=== Record excerpts ===
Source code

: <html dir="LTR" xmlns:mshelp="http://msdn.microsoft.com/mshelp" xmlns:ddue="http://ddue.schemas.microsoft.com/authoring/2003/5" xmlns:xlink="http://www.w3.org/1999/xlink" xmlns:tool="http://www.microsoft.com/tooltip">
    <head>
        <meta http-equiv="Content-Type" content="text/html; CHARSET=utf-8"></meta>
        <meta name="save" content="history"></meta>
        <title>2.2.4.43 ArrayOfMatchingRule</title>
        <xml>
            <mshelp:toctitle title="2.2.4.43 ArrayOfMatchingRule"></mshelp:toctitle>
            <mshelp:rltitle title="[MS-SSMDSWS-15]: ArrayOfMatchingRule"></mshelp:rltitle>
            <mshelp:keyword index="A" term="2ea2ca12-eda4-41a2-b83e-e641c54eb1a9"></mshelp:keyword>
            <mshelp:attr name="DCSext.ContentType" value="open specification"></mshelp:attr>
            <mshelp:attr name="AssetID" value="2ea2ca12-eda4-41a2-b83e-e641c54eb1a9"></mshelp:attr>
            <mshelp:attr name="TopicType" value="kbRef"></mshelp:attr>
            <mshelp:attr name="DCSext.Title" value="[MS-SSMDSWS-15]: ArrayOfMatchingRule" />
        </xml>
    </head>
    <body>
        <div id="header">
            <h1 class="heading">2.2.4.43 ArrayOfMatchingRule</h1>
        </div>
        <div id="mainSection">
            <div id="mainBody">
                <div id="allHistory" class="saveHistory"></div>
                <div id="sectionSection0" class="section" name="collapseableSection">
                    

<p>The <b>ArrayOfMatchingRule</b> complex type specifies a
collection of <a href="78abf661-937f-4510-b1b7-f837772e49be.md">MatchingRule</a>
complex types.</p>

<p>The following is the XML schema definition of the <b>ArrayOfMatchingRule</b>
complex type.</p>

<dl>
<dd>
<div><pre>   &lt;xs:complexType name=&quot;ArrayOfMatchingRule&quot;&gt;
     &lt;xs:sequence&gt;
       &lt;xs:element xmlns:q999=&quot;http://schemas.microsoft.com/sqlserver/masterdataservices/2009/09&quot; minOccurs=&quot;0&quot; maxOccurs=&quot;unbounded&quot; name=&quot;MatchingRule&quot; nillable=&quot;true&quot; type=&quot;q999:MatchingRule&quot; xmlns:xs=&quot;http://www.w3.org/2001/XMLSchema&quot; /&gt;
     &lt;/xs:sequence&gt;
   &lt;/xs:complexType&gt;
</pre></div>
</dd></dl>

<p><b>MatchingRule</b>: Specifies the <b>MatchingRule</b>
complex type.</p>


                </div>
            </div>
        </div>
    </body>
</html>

=== Task statement ===
Pull out every line of the entries that includes the word "DCSext".

=== Task solution ===
            <mshelp:attr name="DCSext.ContentType" value="open specification"></mshelp:attr>
            <mshelp:attr name="DCSext.Title" value="[MS-SSMDSWS-15]: ArrayOfMatchingRule" />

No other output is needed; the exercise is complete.